Click here to join Express Pune WhatsApp channel and get a curated list of our stories
With a supercrop, this Pune entrepreneur is part of a global effort to save the planet
According to Carbon Brief, an organisation that covers climate science, energy and policy, specialising in clear, data-driven articles to improve the understanding of climate change, India is the world's third largest emitter of greenhouse gases, after China and the US.

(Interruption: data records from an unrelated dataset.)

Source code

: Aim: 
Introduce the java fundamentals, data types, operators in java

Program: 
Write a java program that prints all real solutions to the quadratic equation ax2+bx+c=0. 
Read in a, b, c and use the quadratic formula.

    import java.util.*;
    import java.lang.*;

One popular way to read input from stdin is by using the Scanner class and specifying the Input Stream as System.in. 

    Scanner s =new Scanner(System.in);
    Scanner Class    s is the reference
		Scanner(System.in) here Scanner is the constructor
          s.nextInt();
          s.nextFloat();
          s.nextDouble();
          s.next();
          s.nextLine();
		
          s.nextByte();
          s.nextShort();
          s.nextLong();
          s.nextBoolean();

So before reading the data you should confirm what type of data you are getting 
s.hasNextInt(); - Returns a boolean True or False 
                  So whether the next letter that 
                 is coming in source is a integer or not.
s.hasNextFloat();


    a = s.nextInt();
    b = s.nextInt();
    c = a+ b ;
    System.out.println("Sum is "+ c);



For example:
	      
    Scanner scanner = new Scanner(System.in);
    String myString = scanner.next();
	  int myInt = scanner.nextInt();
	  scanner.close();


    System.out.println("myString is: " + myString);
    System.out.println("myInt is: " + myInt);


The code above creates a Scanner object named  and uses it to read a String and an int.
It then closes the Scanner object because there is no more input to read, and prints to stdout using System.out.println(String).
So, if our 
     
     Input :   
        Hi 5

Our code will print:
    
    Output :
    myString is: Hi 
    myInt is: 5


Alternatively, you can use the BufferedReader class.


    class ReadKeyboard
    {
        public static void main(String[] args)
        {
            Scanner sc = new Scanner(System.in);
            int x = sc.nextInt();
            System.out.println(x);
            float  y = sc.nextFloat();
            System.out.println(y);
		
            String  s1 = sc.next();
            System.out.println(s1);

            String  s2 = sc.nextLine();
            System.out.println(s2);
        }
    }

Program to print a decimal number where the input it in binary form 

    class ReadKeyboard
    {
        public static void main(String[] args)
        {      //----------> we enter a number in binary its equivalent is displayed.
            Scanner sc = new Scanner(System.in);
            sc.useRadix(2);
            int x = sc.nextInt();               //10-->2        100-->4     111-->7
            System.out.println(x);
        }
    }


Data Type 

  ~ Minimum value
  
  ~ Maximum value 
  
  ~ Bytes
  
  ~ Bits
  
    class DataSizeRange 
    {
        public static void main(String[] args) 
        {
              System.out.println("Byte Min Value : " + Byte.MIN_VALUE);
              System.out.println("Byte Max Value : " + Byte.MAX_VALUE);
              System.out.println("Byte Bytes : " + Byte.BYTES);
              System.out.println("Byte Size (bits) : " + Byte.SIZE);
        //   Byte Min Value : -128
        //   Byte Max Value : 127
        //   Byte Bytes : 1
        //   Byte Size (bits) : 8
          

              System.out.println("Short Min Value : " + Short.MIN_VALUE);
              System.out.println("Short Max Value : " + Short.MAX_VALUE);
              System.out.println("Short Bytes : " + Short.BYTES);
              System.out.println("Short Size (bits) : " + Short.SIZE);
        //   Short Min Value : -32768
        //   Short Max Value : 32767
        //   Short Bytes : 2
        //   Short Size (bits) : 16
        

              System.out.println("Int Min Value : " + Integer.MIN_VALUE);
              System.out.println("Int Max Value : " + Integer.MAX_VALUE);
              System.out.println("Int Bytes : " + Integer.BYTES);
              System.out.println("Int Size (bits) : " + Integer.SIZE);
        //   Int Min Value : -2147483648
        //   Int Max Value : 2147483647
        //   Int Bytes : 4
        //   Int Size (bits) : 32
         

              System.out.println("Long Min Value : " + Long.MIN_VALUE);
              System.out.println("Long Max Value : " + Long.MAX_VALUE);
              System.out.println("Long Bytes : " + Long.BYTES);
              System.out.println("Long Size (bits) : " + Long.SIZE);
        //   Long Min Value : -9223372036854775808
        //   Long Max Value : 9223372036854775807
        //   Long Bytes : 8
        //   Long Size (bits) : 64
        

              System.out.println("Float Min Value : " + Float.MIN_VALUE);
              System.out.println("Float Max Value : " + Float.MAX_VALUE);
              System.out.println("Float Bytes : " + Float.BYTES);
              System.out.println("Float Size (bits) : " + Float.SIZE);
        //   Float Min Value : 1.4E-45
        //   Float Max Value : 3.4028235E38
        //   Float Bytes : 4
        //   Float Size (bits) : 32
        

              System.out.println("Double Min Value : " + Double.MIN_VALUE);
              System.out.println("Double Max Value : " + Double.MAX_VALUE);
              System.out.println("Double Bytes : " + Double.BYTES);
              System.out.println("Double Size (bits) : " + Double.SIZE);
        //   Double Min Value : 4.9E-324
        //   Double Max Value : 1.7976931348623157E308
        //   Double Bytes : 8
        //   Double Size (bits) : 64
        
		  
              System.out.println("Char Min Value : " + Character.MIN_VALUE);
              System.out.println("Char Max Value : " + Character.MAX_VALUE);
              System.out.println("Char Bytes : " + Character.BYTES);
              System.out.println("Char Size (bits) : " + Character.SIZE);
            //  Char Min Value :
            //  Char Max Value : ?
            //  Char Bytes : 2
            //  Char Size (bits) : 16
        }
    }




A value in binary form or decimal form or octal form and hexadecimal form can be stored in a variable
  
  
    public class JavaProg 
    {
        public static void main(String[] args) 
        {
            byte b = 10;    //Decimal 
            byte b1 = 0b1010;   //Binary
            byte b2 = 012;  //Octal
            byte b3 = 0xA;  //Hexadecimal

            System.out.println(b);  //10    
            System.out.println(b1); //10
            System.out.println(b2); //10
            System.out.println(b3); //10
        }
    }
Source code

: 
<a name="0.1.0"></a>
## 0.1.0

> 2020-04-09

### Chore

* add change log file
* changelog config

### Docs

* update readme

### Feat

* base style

In 2019, Neha Jain decided to try a social experiment. She was in a phase of life when she was receptive to the world’s problems and looking for solutions. “I decided, ‘From today, I will not bring any new plastic in my house’. That did not happen. But, I was determined that I would not dispose of the plastic the usual way but take it to a recycler,” she says. She did not find a recycler and, eight months later, had a room full of plastic. “This was when I was buying consciously,” she says.
According to Carbon Brief, an organisation that covers climate science, energy and policy, specialising in clear, data-driven articles to improve the understanding of climate change, India is the world’s third largest emitter of greenhouse gases, after China and the US. This was the global problem that Jain decided to confront by becoming an entrepreneur.
Today, Jain stands in the lab-cum-factory of her startup, Zerocircle, in Chinchwad which, at 5,000 sq ft, is one of the largest facilities in the country that is creating material to replace plastic from seaweed. This is still a pilot facility that will be able to ensure small-scale production. Jain’s ideas have found wide support, including from Pune’s Venture Centre, where she was incubated.
The company’s products range from coatings — the thin film that covers paper in which food deliveries are made, cake is packed and pizzas are packed. It is, conventionally, acrylate and styrene-based and pose a danger to consumer health and the environment — a unique type of paper that uses not trees but a floating brown algae called sargassum, among others, and pellets that can be used in conventional machinery as plastic substitutes. Zerocircle’s first products to hit the market large-scale will be coatings because of its high demand as policy makers are regulating the use of the plastic.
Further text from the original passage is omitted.